Interview with Dominik Rolli
Description

Last September, long-distance runner Dominik Rolli crossed the finish line of the half marathon in Copenhagen at 1:03:13. So far, only 5 Swiss athletes have been faster than the 25-year-old.

Last September, long-distance runner Dominik Rolli crossed the finish line of the half marathon in Copenhagen at 1:03:13 and thus joined the Swiss Starters Team. So far, only 5 Swiss athletes have been faster than the 25-year-old.

You have continuously improved your level of performance over the years. In your eyes, what are the three most important factors that have contributed to this? 

  • 2.
    The structured and long-term continuous training.
  • 4.
    Working together with my trainer, who always saw the bigger picture and ensured there was sensible periodisation.
  • 6.
    My training colleagues who pushed me during the training and ensured a great atmosphere.

What does a typical training week look like?

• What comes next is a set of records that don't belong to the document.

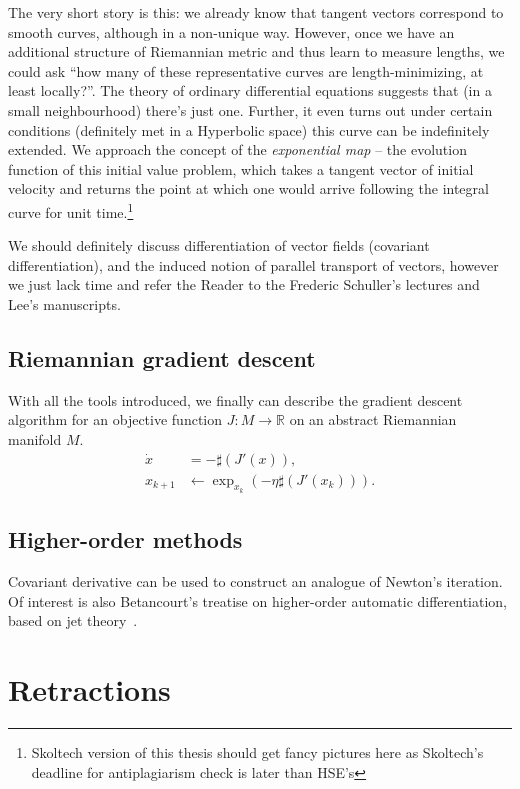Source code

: The very short story is this: we already know that tangent vectors correspond
to smooth curves, although in a non-unique way. However, once we have an
additional structure of Riemannian metric and thus learn to measure lengths, we
could ask ``how many of these representative curves are length-minimizing, at
least locally?''. The theory of ordinary differential equations suggests that
(in a small neighbourhood) there's just one. Further, it even turns out under
certain conditions (definitely met in a Hyperbolic space) this curve can be
indefinitely extended. We approach the concept of the \emph{exponential map} --
the evolution function of this initial value problem, which takes a tangent
vector of initial velocity and returns the point at which one would arrive
following the integral curve for unit time.\footnote{Skoltech version of this
thesis should get fancy pictures here as Skoltech's deadline for antiplagiarism
check is later than HSE's}

We should definitely discuss differentiation of vector fields (covariant
differentiation), and the induced notion of parallel transport of vectors,
however we just lack time and refer the Reader to the Frederic Schuller's
lectures and Lee's manuscripts.

\subsection*{Riemannian gradient descent}

With all the tools introduced, we finally can describe the gradient descent
algorithm for an objective function \( J: M \to \mathbb{R} \) on an abstract
Riemannian manifold \( M \).
\begin{align*}
\dot x &= -\sharp(J'(x)),\\
x_{k+1} &\leftarrow \exp_{x_k}(-\eta \sharp(J'(x_k))).
\end{align*}

\subsection*{Higher-order methods}

Covariant derivative can be used to construct an analogue of Newton's
iteration. Of interest is also Betancourt's treatise on higher-order automatic
differentiation, based on jet theory~\cite{betancourt2018geometric}.

\section*{Retractions}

In quiet weeks, I run 6-7 times a week, in intensive weeks, 8-9 times. This always adds up to 100 to 150 kilometres maximum per week. Every evening, I complement these with a core training program as well as stretching and Blackroll exercises. Only when I'm injured do I get on the cross-country skis or bike.

I mainly do my training kilometres in hilly terrain and only run the loads on the flats.

Due to my job and the daily tasks on my parent’s farm, time is a rare commodity for me. Thus, until now, I have neither done strength training nor gone for a massage on a regular basis. But that will change in 2022, because I have quit my job and alongside running, will «only» work 40-50% on the farm.

What are your 3 key training tips for amateur runners, so that 2022 will be a success?

  • 2.
    Build a good foundation in winter.
  • 4.
    Choose competitions that are right for you.
  • 6.
    Enjoy doing what you do.

Can you describe your favourite training unit?  

It's difficult for me to limit myself to one training unit. Therefore, here are two «favourite training units»:

  • 2.
    For the mind: a long run in the mountains.
  • 4.
    For developing the anaerobic threshold: tempo changes during 12 to 20 kilometre runs. I switch between running 1 kilometre at a «fast» pace of 3:00 min/km and 1 kilometre at a «medium» pace of 3:25-3:30 min/km.

Is there an insider tip you like using and would be willing to share with us?

Try to be as hard as possible on yourself during your training and competitions and as easy as possible in everyday life.